Objective
Severe burns cause profound hormonal and metabolic disturbances resulting in hypermetabolism, reflected in extreme elevation of resting energy expenditure (REE) and extensive skeletal muscle catabolism. Aerobic and resistive exercise programs during rehabilitation have shown substantial benefits, although whether such training potentially exacerbates basal metabolism is unknown. We therefore examined the effects of exercise training upon REE during the rehabilitation of severely burned pediatric patients.
Methods
Children with 40% total body surface area (TBSA) burns and greater were enrolled on admission to our burn intensive-care unit to participate in a twelve-week, hospital-based exercise program (EX), or a home-based standard of care program (SOC), commencing six months post-injury.
Results
Twenty-one patients (7–17 years) were enrolled and randomized to SOC (n=10) or EX (n=11). Age, gender, and TBSA burned were similar. Mean change (± sd) in REE, normalized to individual lean body mass (LBM), was almost negligible between SOC and EX group patients (0.03 ± 17.40%, SOC vs. 0.01 ± 26.38%, EX).

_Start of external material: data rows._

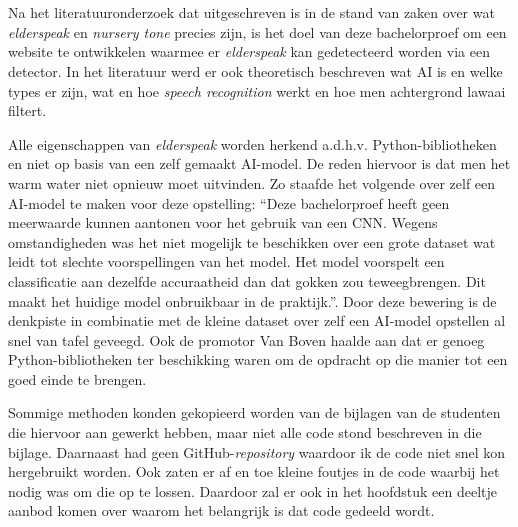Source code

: 
\chapter{}
\label{ch:methodologie}


Na het literatuuronderzoek dat uitgeschreven is in de stand van zaken over wat \textit{elderspeak} en \textit{nursery tone} precies zijn, is het doel van deze bachelorproef om een website te ontwikkelen waarmee er \textit{elderspeak} kan gedetecteerd worden via een detector. In het literatuur werd er ook theoretisch beschreven wat AI is en welke types er zijn, wat en hoe \textit{speech recognition} werkt en hoe men achtergrond lawaai filtert.

Alle eigenschappen van \textit{elderspeak} worden herkend a.d.h.v. Python-bibliotheken en niet op basis van een zelf gemaakt AI-model. De reden hiervoor is dat men het warm water niet opnieuw moet uitvinden. Zo staafde \textcite{Beeckman2021} het volgende over zelf een AI-model te maken voor deze opstelling: ``Deze bachelorproef heeft geen meerwaarde kunnen aantonen voor het gebruik van een CNN. Wegens omstandigheden was het niet mogelijk te beschikken over een grote dataset wat leidt tot slechte voorspellingen van het model. Het model voorspelt een classificatie aan dezelfde accuraatheid dan dat gokken zou teweegbrengen. Dit maakt het huidige model onbruikbaar in de praktijk.''. Door deze bewering is de denkpiste in combinatie met de kleine dataset over zelf een AI-model opstellen al snel van tafel geveegd. Ook de promotor Van Boven haalde aan dat er genoeg Python-bibliotheken ter beschikking waren om de opdracht op die manier tot een goed einde te brengen.

Sommige methoden konden gekopieerd worden van de bijlagen van de studenten die hiervoor aan gewerkt hebben, maar niet alle code stond beschreven in die bijlage. Daarnaast had \textcite{Standaert2021} geen GitHub-\textit{repository} waardoor ik de code niet snel kon hergebruikt worden. Ook zaten er af en toe kleine foutjes in de code waarbij het nodig was om die op te lossen. Daardoor zal er ook in het hoofdstuk een deeltje aanbod komen over waarom het belangrijk is dat code gedeeld wordt.

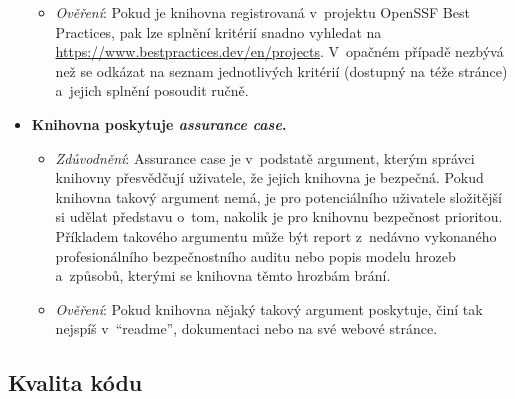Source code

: \begin{itemize}
\begin{itemize}[beginpenalty=10000]
        \item \textit{Ověření}: Pokud je knihovna registrovaná v~projektu OpenSSF Best Practices, pak lze splnění kritérií snadno vyhledat na \url{https://www.bestpractices.dev/en/projects}. V~opačném případě nezbývá než se odkázat na seznam jednotlivých kritérií (dostupný na téže stránce) a~jejich splnění posoudit ručně.
    \end{itemize}

    \item \textbf{Knihovna poskytuje \textit{assurance case}.} 
    \begin{itemize}[beginpenalty=10000]
        \item \textit{Zdůvodnění}: Assurance case je v~podstatě argument, kterým správci knihovny přes\-věd\-ču\-jí uživatele, že jejich knihovna je bezpečná. Pokud knihovna takový argument nemá, je pro potenciálního uživatele složitější si udělat představu o~tom, nakolik je pro knihovnu bezpečnost prioritou. Příkladem takového argumentu může být report z~nedávno vykonaného profesionálního bezpečnostního auditu nebo popis modelu hrozeb a~způsobů, kterými se knihovna těmto hrozbám brání.

        \item \textit{Ověření}: Pokud knihovna nějaký takový argument poskytuje, činí tak nejspíš v~``readme'', dokumentaci nebo na své webové stránce.
    \end{itemize}
\end{itemize}

\subsection{Kvalita kódu}


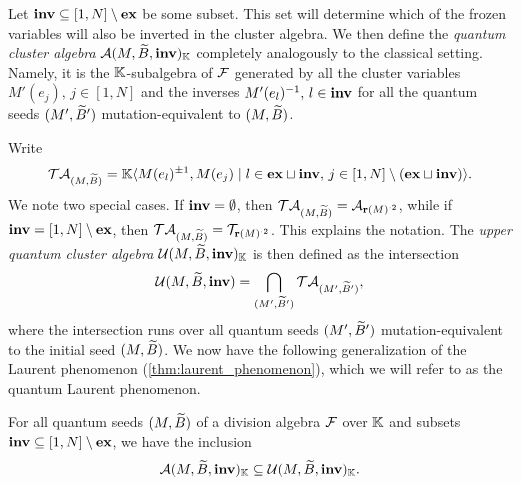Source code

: Let $\mathbf{inv} \subseteq [1, N]\setminus \mathbf{ex}$ be some subset. This set will determine which
of the frozen variables will also be inverted in the cluster algebra. We then define
the \emph{quantum cluster algebra} $\mathcal{A}(M, \widetilde{B},
	\mathbf{inv})_{\mathbb{K}}$ completely analogously to the classical setting. Namely, it is the
$\mathbb{K}$-subalgebra of $\mathcal{F}$ generated by all the cluster variables $M'(e_j), \, j \in
	[1, N]$ and the inverses $M'(e_l)^{-1}, \, l \in \mathbf{inv}$ for all the quantum seeds $(M',
	\widetilde{B}')$ mutation-equivalent to $(M, \widetilde{B})$.

Write
\begin{equation*}
	\mathcal{T}\mathcal{A}_{(M, \widetilde{B})} = \mathbb{K}\langle M(e_l)^{\pm 1}, M(e_j) \mid l \in \mathbf{ex} \sqcup \mathbf{inv},\, j \in [1, N] \setminus (\mathbf{ex} \sqcup \mathbf{inv})\rangle.
\end{equation*}
%
We note two special cases. If $\mathbf{inv} = \emptyset$, then $\mathcal{T}\mathcal{A}_{(M, \widetilde{B})} =
	\mathcal{A}_{\mathbf{r}(M)^{\cdot 2}}$, while if $\mathbf{inv} = [1, N] \setminus \mathbf{ex}$, then $\mathcal{T}\mathcal{A}_{(M,
		\widetilde{B})} = \mathcal{T}_{\mathbf{r}(M)^{\cdot 2}}$. This explains the notation. The \emph{upper quantum
	cluster algebra} $\mathcal{U}(M, \widetilde{B}, \mathbf{inv})_{\mathbb{K}}$ is
then defined as the intersection
\begin{equation*}
	\mathcal{U}(M, \widetilde{B}, \mathbf{inv}) = \bigcap_{(M', \widetilde{B}')} \mathcal{T}\mathcal{A}_{(M', \widetilde{B}')} ,
\end{equation*}
%
where the intersection runs over all quantum seeds $(M', \widetilde{B}')$ mutation-equivalent to
the initial seed $(M, \widetilde{B})$. We now have the following generalization of the Laurent
phenomenon (\cref{thm:laurent_phenomenon}), which we will refer to as the quantum
Laurent phenomenon.
\begin{theorem}\label{thm:quantum_laurent}

	For all quantum seeds $(M, \widetilde{B})$ of a division algebra $\mathcal{F}$ over $\mathbb{K}$ and subsets
	$\mathbf{inv} \subseteq [1, N] \setminus \mathbf{ex}$, we have the inclusion
	\begin{equation*}
		\mathcal{A}(M, \widetilde{B}, \mathbf{inv})_{\mathbb{K}} \subseteq \mathcal{U}(M, \widetilde{B}, \mathbf{inv})_{\mathbb{K}}.
	\end{equation*}
\end{theorem}

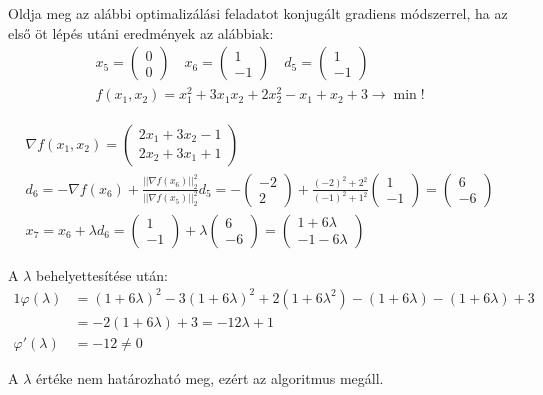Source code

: \feladatszam Oldja meg az alábbi optimalizálási feladatot konjugált gradiens módszerrel, ha az első öt lépés utáni eredmények az alábbiak: 
\begin{gather*}
x_5 = \left(\begin{array}{c}0\\0\end{array}\right) \quad 
x_6 = \left(\begin{array}{c}1\\-1\end{array}\right) \quad
d_5 = \left(\begin{array}{c}1\\-1\end{array}\right)\\
f(x_1,x_2)=x_1^2+3x_1x_2+2x_2^2-x_1+x_2+3\rightarrow\min!
\end{gather*}


\begin{megoldas}
\begin{gather*}
\nabla f(x_1,x_2)=\left(\begin{array}{c}2x_1+3x_2-1\\2x_2+3x_1+1\end{array}\right)\\
d_6=-\nabla f(x_6)+\frac{||\nabla f(x_{6})||_2^2}{||\nabla f(x_5)||_2^2}d_5=-\left(\begin{array}{c}-2\\2\end{array}\right)+\frac{(-2)^2+2^2}{(-1)^2+1^2}\left(\begin{array}{c}1\\-1\end{array}\right)=\left(\begin{array}{c}6\\-6\end{array}\right)\\
x_7=x_6+\lambda d_6=\left(\begin{array}{c}1\\-1\end{array}\right)+\lambda\left(\begin{array}{c}6\\-6\end{array}\right)=\left(\begin{array}{c}1+6\lambda\\-1-6\lambda\end{array}\right)
\end{gather*}

A $\lambda$ behelyettesítése után:
\begin{alignat*}{1}
\varphi(\lambda)&=(1+6\lambda)^2-3(1+6\lambda)^2+2(1+6\lambda^2)-(1+6\lambda)-(1+6\lambda)+3\\
&=-2(1+6\lambda)+3=-12\lambda+1\\
\varphi'(\lambda)&=-12\neq0
\end{alignat*}

A $\lambda$ értéke nem határozható meg, ezért az algoritmus megáll.
\end{megoldas}
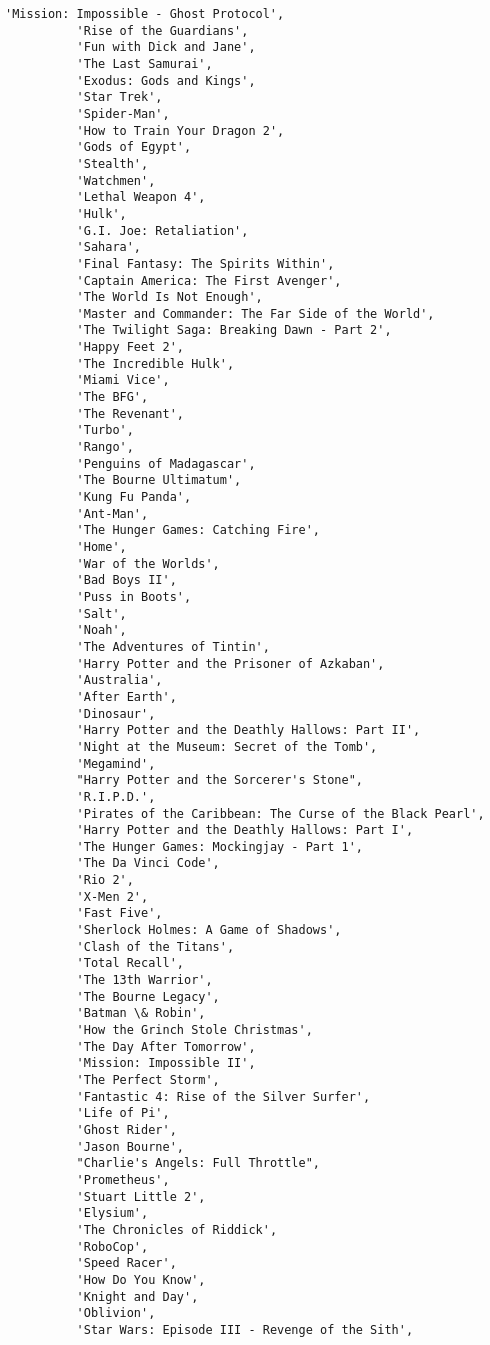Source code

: \documentclass[11pt]{article}
\begin{document}
\begin{Verbatim}[commandchars=\\\{\}]
          'Mission: Impossible - Ghost Protocol',
          'Rise of the Guardians',
          'Fun with Dick and Jane',
          'The Last Samurai',
          'Exodus: Gods and Kings',
          'Star Trek',
          'Spider-Man',
          'How to Train Your Dragon 2',
          'Gods of Egypt',
          'Stealth',
          'Watchmen',
          'Lethal Weapon 4',
          'Hulk',
          'G.I. Joe: Retaliation',
          'Sahara',
          'Final Fantasy: The Spirits Within',
          'Captain America: The First Avenger',
          'The World Is Not Enough',
          'Master and Commander: The Far Side of the World',
          'The Twilight Saga: Breaking Dawn - Part 2',
          'Happy Feet 2',
          'The Incredible Hulk',
          'Miami Vice',
          'The BFG',
          'The Revenant',
          'Turbo',
          'Rango',
          'Penguins of Madagascar',
          'The Bourne Ultimatum',
          'Kung Fu Panda',
          'Ant-Man',
          'The Hunger Games: Catching Fire',
          'Home',
          'War of the Worlds',
          'Bad Boys II',
          'Puss in Boots',
          'Salt',
          'Noah',
          'The Adventures of Tintin',
          'Harry Potter and the Prisoner of Azkaban',
          'Australia',
          'After Earth',
          'Dinosaur',
          'Harry Potter and the Deathly Hallows: Part II',
          'Night at the Museum: Secret of the Tomb',
          'Megamind',
          "Harry Potter and the Sorcerer's Stone",
          'R.I.P.D.',
          'Pirates of the Caribbean: The Curse of the Black Pearl',
          'Harry Potter and the Deathly Hallows: Part I',
          'The Hunger Games: Mockingjay - Part 1',
          'The Da Vinci Code',
          'Rio 2',
          'X-Men 2',
          'Fast Five',
          'Sherlock Holmes: A Game of Shadows',
          'Clash of the Titans',
          'Total Recall',
          'The 13th Warrior',
          'The Bourne Legacy',
          'Batman \& Robin',
          'How the Grinch Stole Christmas',
          'The Day After Tomorrow',
          'Mission: Impossible II',
          'The Perfect Storm',
          'Fantastic 4: Rise of the Silver Surfer',
          'Life of Pi',
          'Ghost Rider',
          'Jason Bourne',
          "Charlie's Angels: Full Throttle",
          'Prometheus',
          'Stuart Little 2',
          'Elysium',
          'The Chronicles of Riddick',
          'RoboCop',
          'Speed Racer',
          'How Do You Know',
          'Knight and Day',
          'Oblivion',
          'Star Wars: Episode III - Revenge of the Sith',

\end{Verbatim}
\end{document}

A significant increase in LBM was found for EX patients (2.06 ± 3.17%, SOC vs. 8.75 ± 5.65%, EX; p=0.004), which persisted when normalized to height (0.70 ± 2.39%, SOC vs. 6.14 ± 6.46%, EX; p=0.02). Peak torque also improved significantly more in EX patients (12.29 ± 16.49%, SOC vs. 54.31 ± 44.25%, EX; p=0.02), reflecting improved strength.
Conclusion
Exercise training significantly enhanced lean mass and strength, without observed exacerbation of post-burn hypermetabolism. We therefore advocate use of exercise conditioning as a safe and effective component of pediatric burn rehabilitation.